Hatırlayalım: Avrupa Birliği’ne aday üyelik sürecinde, Türkiye’den, demokrasiyi geliştirecek, hak ve özgürlükleri genişletecek, militarizmi geriletecek, sivilleşmeyi sağlayacak açılımlar talep edildiğinde, başta ordu olmak üzere AB karşıtı ulusalcı- vesayetçi güçler ortalığı taviz çığlıklarıyla inletiyorlardı. Onlara göre, Avrupa standartlarında sivil bir demokrasinin tesisi, militarizmin ve darbeciliğin geriletilmesi Avrupa’ya (hatta emperyalizme) ülkenin bağımsızlığından verilmiş tavizlerdi; dolayısıyla da vatana ihanetti. Şimdi de, 30 yıldır bunca cana, bunca kana, acıya, yıkıma mâl olan savaşın sona erdirilmesi ve Kürt sorununa çözüm için Kürt halkının haklarının  eşit yurttaşlık temelinde tanınması için atılması beklenen adımlar, aynı çevrelerce taviz sayılıyor.

 

'Taviz' Yerine 'Hak' Demeyi Denesek

 

İçinde bulunduğumuz bu son derece kritik ve kırılgan süreçte CHP, MHP, irili ufaklı, sağlı sollu milliyetçi çevreler, yani istemezükçü blok bir yanda; Başbakan Erdoğan ve iktidar partisi sözcüleri öte yanda, taviz verilip verilmediği atışması içindeler.
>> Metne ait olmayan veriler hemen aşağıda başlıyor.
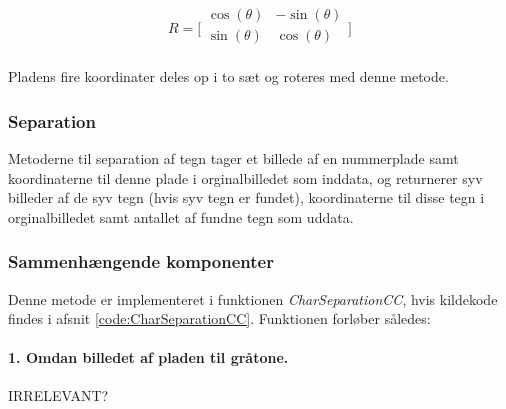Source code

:
\begin{displaymath} 
R = 
\biggl[ \begin{array}{cc} 
\cos(\theta) & - \sin(\theta) \\
\sin(\theta) & \cos(\theta) \\
\end{array} \biggr] 
\end{displaymath}

Pladens fire koordinater deles op i to sæt og roteres med denne metode.



\subsubsection{Separation}

Metoderne til separation af tegn tager et billede af en nummerplade samt koordinaterne til denne plade i orginalbilledet som inddata, og returnerer syv billeder af de syv tegn (hvis syv tegn er fundet), koordinaterne til disse tegn i orginalbilledet samt antallet af fundne tegn som uddata.

\subsubsection*{Sammenhængende komponenter}

Denne metode er implementeret i funktionen \textit{CharSeparationCC}, hvis kildekode findes i afsnit \vref{code:CharSeparationCC}. Funktionen forløber således:

\paragraph{1. Omdan billedet af pladen til gråtone.} IRRELEVANT?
Kürt hareketi de kendi kitlesine yönelik olarak aynı tutumda. Silah bırakmanın konuşulduğu günlerde, tam da BDP heyeti Kandil’e giderken başlatılan bombardıman, İmralı görüşme notlarının basına sızması üzerine kopartılan tantana; Öcalan’ın görüşme notlarına yansıyan ölçüsüz izansız, küçük dağları ben yarattım kıvamındaki sözler, vb. tarafların tavizsizliklerini ispatlama ve kendi kitlelerini tatmin hamleleri.
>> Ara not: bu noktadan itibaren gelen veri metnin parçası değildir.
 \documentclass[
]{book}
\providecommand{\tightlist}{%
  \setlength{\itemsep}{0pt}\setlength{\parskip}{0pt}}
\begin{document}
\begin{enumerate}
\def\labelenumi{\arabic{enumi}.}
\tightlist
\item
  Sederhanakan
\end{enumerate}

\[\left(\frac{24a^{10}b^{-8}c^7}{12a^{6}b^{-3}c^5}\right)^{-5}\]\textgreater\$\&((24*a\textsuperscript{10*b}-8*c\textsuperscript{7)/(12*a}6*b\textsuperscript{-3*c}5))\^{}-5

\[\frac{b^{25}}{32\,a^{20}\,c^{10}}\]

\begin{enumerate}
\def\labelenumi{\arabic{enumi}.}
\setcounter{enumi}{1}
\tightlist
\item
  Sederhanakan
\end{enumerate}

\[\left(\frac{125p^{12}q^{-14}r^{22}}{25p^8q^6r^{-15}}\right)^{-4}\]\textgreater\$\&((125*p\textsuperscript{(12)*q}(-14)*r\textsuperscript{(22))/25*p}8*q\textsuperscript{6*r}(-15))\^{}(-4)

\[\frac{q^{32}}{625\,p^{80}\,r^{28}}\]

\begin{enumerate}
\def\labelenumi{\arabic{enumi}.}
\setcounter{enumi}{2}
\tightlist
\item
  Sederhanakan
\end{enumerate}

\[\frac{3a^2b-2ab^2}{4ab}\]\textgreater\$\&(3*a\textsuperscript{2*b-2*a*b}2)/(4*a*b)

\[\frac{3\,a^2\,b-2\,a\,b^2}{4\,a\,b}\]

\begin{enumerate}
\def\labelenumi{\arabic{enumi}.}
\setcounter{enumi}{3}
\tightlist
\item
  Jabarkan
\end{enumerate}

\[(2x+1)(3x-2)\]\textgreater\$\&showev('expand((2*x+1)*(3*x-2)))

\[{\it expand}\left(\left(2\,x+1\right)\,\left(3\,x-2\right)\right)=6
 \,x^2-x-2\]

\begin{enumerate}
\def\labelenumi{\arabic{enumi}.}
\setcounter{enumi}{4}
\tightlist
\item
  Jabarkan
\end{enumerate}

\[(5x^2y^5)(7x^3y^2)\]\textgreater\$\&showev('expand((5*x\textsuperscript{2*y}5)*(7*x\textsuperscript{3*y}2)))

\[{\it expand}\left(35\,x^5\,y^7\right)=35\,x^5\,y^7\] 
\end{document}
Dil doğrulursa düşünce de doğrulur, diye düşünürüm. Dilimizi doğrultsak; -hayal bu ya!- taraflar taviz sözcüğünün yerine hak sözcüğünü koysa... Mesela, bu süreçte tümüyle yaya kalmış, gündemin ve olayın dışına düşmüş, sadece akıl değil izan ve vicdan dışı bir tutum içindeki CHP’nin, MHP’nin başkanları ve sözcüleri, “Taviz veriyorsunuz, ihanet ediyorsunuz, vatanı satıyorsunuz” demek yerine “Hakları veriyorsunuz, ihanet içindesiniz” deseler, ne kadar komik olurdu değil mi? Sadece komik olmakla da kalmazdı; hak kavramı, demokrasi kavramı ihanet suçlamasıyla biraraya getirildiğinde, kendi kitleleri bile şöyle bir durup düşünmek, ne diyor bunlar, hakların verilmesi ihanet olabilir mi diye sormak zorunda kalırdı.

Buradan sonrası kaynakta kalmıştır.